- RSS Supreme arrives at Pearl Harbor during RIMPAC 2010.

History

Singapore
- Name: Supreme
- Namesake: Supreme
- Ordered: March 2000
- Builder: ST Engineering
- Launched: 9 May 2006
- Commissioned: 16 January 2009
- Home port: Changi
- Identification: MMSI number: 552574101; Callsign: S6KN; Pennant number: 73;
- Motto: Surpassing All Always
- Status: Active

General characteristics
- Class & type: Formidable-class frigate
- Displacement: 3,200 tonnes (3,100 long tons; 3,500 short tons)
- Length: 114.8 m (376 ft 8 in)
- Beam: 16.3 m (53 ft 6 in)
- Draught: 6.0 m (19 ft 8 in)
- Installed power: 4 × ISM V1708 diesel generators, each producing 860 kilowatts (1,150 shp); Total output: 3,440 kW (4,610 shp);
- Propulsion: Combined diesel and diesel (CODAD) arrangement; 4 × MTU 20V 8000 M90, each rated at 9,100 kW (12,200 shp); Total output: 36,400 kW (48,800 shp);
- Speed: Maximum: 27 knots (50 km/h; 31 mph); Cruising: 18 kn (33 km/h; 21 mph);
- Range: 4,200 nautical miles (7,800 km)
- Complement: 71, excluding air crew detachment of approx. 19
- Sensors & processing systems: Search radar: Thales Herakles multi-function passive electronically scanned array radar; Navigation radar: Terma Electronic Scanter 2001; Sonar: EDO Model 980 active low frequency towed sonar (ALOFTS);
- Electronic warfare & decoys: ESM: RAFAEL C-PEARL-M; Decoys: ; Sagem Défense Sécurité New Generation Dagaie System, 2 × forward & 1 × aft; Leonardo Finmeccanica Morpheus anti-torpedo suite with WASS C310 launchers, 2 x aft;
- Armament: Anti-ship: ; 8 (Up to 24) × RGM-84C Harpoon SSMs, to be replaced by Blue Spear SSM; Anti-air: ; 16-cell Sylver A50 VLS for MBDA Aster 15/30, ; 16-cell Sylver A43 VLS for MBDA Aster 15; Anti-submarine: 2 × B515 triple tubes with reloads for EuroTorp A244/S Mod 3 torpedoes; Guns: ; 1x OTO Melara 76mm Super Rapid gun; 4 × STK 50MG 12.7 mm (0.50 in) HMG; 2 × 25mm Mk 38 Mod2 Typhoon Weapon Station Stabilised Gun; Non-lethal: Long-Range Acoustic Device 500 Xtreme (LRAD500X);
- Aircraft carried: 1× S-70B Seahawk multi-mission capable naval helicopter
- Aviation facilities: Flight deck and enclosed hangar for up to two medium-lift helicopters

= RSS Supreme =

Singapore Navy frigate

RSS Supreme (73) is the sixth ship of the Formidable-class stealth frigate of the Republic of Singapore Navy.
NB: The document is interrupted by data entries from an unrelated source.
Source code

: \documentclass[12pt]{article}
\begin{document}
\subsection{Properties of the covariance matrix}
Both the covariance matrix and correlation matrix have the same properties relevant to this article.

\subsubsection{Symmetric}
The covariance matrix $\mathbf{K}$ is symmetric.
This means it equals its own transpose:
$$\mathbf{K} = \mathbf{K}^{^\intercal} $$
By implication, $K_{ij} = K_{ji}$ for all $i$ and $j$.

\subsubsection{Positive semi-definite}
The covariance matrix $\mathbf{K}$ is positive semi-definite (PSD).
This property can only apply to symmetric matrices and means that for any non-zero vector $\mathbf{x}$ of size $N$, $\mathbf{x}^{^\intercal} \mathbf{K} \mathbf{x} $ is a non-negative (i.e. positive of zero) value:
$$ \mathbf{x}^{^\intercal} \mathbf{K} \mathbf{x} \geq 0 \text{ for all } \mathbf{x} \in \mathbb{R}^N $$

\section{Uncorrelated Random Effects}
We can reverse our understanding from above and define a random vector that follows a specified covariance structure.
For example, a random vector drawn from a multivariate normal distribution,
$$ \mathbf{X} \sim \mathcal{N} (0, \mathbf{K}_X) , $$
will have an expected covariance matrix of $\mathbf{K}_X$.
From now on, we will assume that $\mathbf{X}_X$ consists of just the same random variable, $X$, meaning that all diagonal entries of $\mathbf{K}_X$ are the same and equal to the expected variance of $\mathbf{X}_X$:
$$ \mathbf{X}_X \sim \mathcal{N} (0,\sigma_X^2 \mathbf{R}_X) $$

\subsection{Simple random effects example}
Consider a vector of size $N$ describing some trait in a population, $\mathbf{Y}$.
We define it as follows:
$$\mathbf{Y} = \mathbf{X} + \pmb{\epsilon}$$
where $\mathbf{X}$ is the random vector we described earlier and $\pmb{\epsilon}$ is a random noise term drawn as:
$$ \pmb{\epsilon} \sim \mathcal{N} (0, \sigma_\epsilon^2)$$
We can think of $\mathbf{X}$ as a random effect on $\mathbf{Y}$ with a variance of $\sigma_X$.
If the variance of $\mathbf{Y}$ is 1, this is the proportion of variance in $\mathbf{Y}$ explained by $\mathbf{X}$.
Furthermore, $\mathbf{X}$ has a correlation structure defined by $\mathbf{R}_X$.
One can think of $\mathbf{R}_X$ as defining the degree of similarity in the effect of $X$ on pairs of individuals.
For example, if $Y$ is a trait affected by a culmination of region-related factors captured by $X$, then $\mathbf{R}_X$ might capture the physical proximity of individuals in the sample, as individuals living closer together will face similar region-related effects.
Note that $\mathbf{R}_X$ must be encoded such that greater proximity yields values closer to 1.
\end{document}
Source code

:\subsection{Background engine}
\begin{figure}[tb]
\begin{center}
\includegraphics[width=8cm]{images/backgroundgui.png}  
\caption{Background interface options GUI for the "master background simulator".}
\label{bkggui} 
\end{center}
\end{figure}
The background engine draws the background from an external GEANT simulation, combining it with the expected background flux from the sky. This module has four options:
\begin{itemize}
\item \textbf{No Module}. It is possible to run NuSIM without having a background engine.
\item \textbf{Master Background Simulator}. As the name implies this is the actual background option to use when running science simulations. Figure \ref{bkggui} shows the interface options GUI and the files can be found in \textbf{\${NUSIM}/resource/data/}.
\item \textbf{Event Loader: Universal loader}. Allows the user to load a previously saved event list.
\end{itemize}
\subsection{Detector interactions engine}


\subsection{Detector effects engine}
== Construction and career ==
RSS Supreme was built by ST Marine Engineering company in Singapore in the late 2000s. Supreme was commissioned on 16 January 2009.

=== RIMPAC 2010 ===
RSS Supreme participated in RIMPAC 2010 from 23 June to 1 August 2010. RSS Supreme fired her Aster 15 Surface-to-Air Missile (SAM) off the coast of Hawaii. Chief of Navy Rear-Admiral Chew Men Leong was on board to observe the live-firing exercises.

=== CARAT 2011 ===
RSS Vigour, RSS Stalwart and RSS Supreme conducted a joint exercise with USS Chung-Hoon on 23 August 2011.

=== Indonesia AirAsia Flight 8501 ===

In December 2014, Supreme was deployed in the search for Airasia Flight QZ8501 after it crashed into the Java Sea on 28 December 2014; along with the RSN ships Persistence, Valour, and Kallang, MV Swift Rescue, and two Lockheed C-130H Hercules.

=== PASSEX 2016 ===
The Republic of Singapore Navy and the Royal Australian Navy conducted a passage exercise which consists of RSS Supreme, HMAS Darwin and HMAS Adelaide. One of HMAS Adelaide's MRH-90 helicopter lands on Supremes deck.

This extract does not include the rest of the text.